Close to the river bank my eyes kept darting ahead to the overhanging branches and shrubs that seemed to race towards me. I knew I didn’t want to pick a fight with them. I curved slightly off my near straight path towards the centre and stayed there a few moments longer, occasionally putting in a paddle stroke to keep ahead of the crest.

The wave changed. I slipped from the first wave and paddled like fury, enabling me to catch the secondary wave almost directly behind it – I continued to surf on this wave for another 80-90ft before slipping off this too. Then, as if for the first time I was able to see, the moon had finally banished its cloaking clouds and shone brightly down on a huge volume river, undulating and peaking with small waves – enough to push you forward but not to surf upon. This just wasn’t the same placid bimble I’d been waiting on a few minutes before and I was still making a good pace upstream with the flow – but this time I was alone.

Exhilarated and amazed with myself I’d surfed my first Bore wave – it had been fast, furious and a bit of a whirlwind – but I’d done it, and survived. Now, to find the others and make haste to the car (and pub, to celebrate) – had they ridden the wave all the way back, was I the first to come off, what if they’ve had an accident?

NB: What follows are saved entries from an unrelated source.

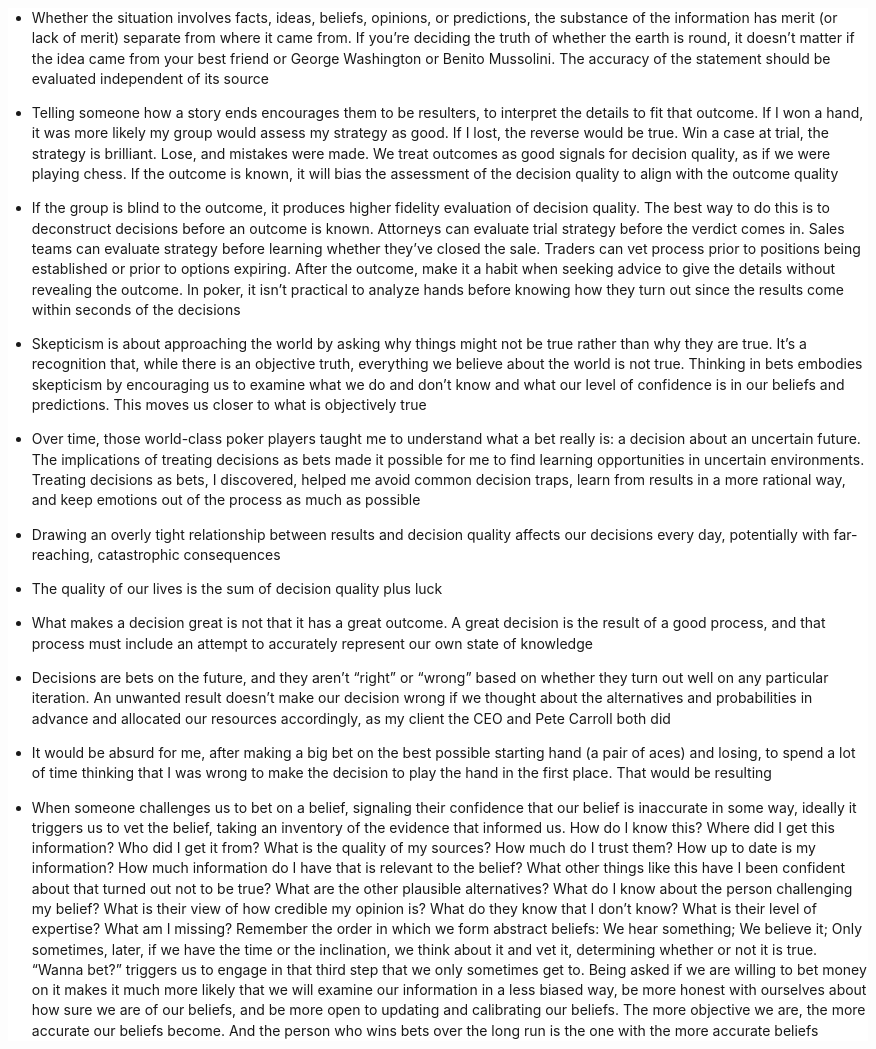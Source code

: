 - Whether the situation involves facts, ideas, beliefs, opinions, or predictions, the substance of the information has merit (or lack of merit) separate from where it came from. If you’re deciding the truth of whether the earth is round, it doesn’t matter if the idea came from your best friend or George Washington or Benito Mussolini. The accuracy of the statement should be evaluated independent of its source

- Telling someone how a story ends encourages them to be resulters, to interpret the details to fit that outcome. If I won a hand, it was more likely my group would assess my strategy as good. If I lost, the reverse would be true. Win a case at trial, the strategy is brilliant. Lose, and mistakes were made. We treat outcomes as good signals for decision quality, as if we were playing chess. If the outcome is known, it will bias the assessment of the decision quality to align with the outcome quality

- If the group is blind to the outcome, it produces higher fidelity evaluation of decision quality. The best way to do this is to deconstruct decisions before an outcome is known. Attorneys can evaluate trial strategy before the verdict comes in. Sales teams can evaluate strategy before learning whether they’ve closed the sale. Traders can vet process prior to positions being established or prior to options expiring. After the outcome, make it a habit when seeking advice to give the details without revealing the outcome. In poker, it isn’t practical to analyze hands before knowing how they turn out since the results come within seconds of the decisions

- Skepticism is about approaching the world by asking why things might not be true rather than why they are true. It’s a recognition that, while there is an objective truth, everything we believe about the world is not true. Thinking in bets embodies skepticism by encouraging us to examine what we do and don’t know and what our level of confidence is in our beliefs and predictions. This moves us closer to what is objectively true
  
- Over time, those world-class poker players taught me to understand what a bet really is: a decision about an uncertain future. The implications of treating decisions as bets made it possible for me to find learning opportunities in uncertain environments. Treating decisions as bets, I discovered, helped me avoid common decision traps, learn from results in a more rational way, and keep emotions out of the process as much as possible

- Drawing an overly tight relationship between results and decision quality affects our decisions every day, potentially with far-reaching, catastrophic consequences

- The quality of our lives is the sum of decision quality plus luck

- What makes a decision great is not that it has a great outcome. A great decision is the result of a good process, and that process must include an attempt to accurately represent our own state of knowledge

- Decisions are bets on the future, and they aren’t “right” or “wrong” based on whether they turn out well on any particular iteration. An unwanted result doesn’t make our decision wrong if we thought about the alternatives and probabilities in advance and allocated our resources accordingly, as my client the CEO and Pete Carroll both did

- It would be absurd for me, after making a big bet on the best possible starting hand (a pair of aces) and losing, to spend a lot of time thinking that I was wrong to make the decision to play the hand in the first place. That would be resulting

- When someone challenges us to bet on a belief, signaling their confidence that our belief is inaccurate in some way, ideally it triggers us to vet the belief, taking an inventory of the evidence that informed us. How do I know this? Where did I get this information? Who did I get it from? What is the quality of my sources? How much do I trust them? How up to date is my information? How much information do I have that is relevant to the belief? What other things like this have I been confident about that turned out not to be true? What are the other plausible alternatives? What do I know about the person challenging my belief? What is their view of how credible my opinion is? What do they know that I don’t know? What is their level of expertise? What am I missing? Remember the order in which we form abstract beliefs: We hear something; We believe it; Only sometimes, later, if we have the time or the inclination, we think about it and vet it, determining whether or not it is true. “Wanna bet?” triggers us to engage in that third step that we only sometimes get to. Being asked if we are willing to bet money on it makes it much more likely that we will examine our information in a less biased way, be more honest with ourselves about how sure we are of our beliefs, and be more open to updating and calibrating our beliefs. The more objective we are, the more accurate our beliefs become. And the person who wins bets over the long run is the one with the more accurate beliefs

Dave was the first to catch up with me, an indistinct shadow on the river – we paddled a little, but making good ground with the flow – beaming at the thought of what we’d achieved. We also seemed to have lucked out on the wave with no-one but us four to play at our whim. It was a little while later that we heard the shloop-shloop of paddles behind us and Olwen coming into view out of the darkness, frustrated with herself for slipping off so early with her small boat. Shortly afterwards we reached a bend in the river and found John Jones, who had stayed on the longest, having taken on the trees at the near bank in order to get the steepest surface.

Reaching the get-out point, about 5 minutes later, we managed to find a couple of two-boat eddies and with the aid of some (thoughtfully packed) slings, tape and carabineers negotiated the mucky bank of the river to get us and the boats to the cars.

Somewhere near ‘cloud nine’ we got last orders and had a well deserved beer before finding a nearby hotel, so that we could kip down and do it all again the following morning on the next high tide!

With experience under our belts – as well as daylight to see by – on Monday morning we were like a well oiled machine getting ready for our trip from Over Bridge back to Stone Bench. This time we made it with about 10 minutes to spare and thanks to our big yellow sun could see the Bore wave as it curved around the bend and headed towards us. I now had my first glimpse of the wave that made that almighty racket last night and I wished it was dark again.

My first impression was how powerful it was as it bulged through the branches of trees on the bankside, of the clean green surface on the outer bend of the river and the peeling crest that travelled along the width of the river. This morning we were not alone, there were about seven surfers and four other paddlers riding/chasing the wave.

Some 150ft from the bend we waited, letting the wave resettle following it’s antics on the corner. This time I could not only hear the herd of buffalos, but see the wave as it approached – and time seemed to slow down. It took a long time for the wave to reach us, I started paddling as hard as I could, remembering the advice from the night before...

Nothing.

A slight hump passed beneath my boat, followed by a second hump – the first and second waves, they’d flattened temporarily as they reached us. I looked over my shoulder and saw that all the surfers were off, that people were trying to ride the weaker following waves but they didn’t hold form allowing a proper surf.

I found myself in this high volume river, amid choppy waves and all my friends – we’d all missed it. But miss isn’t really the right word – as there just wasn’t anything to catch. Disappointment flooded through me as fast as the Bore flooded back up the river – but it wasn’t long before it turned into determination... I will be back and ride the Severn Bore again.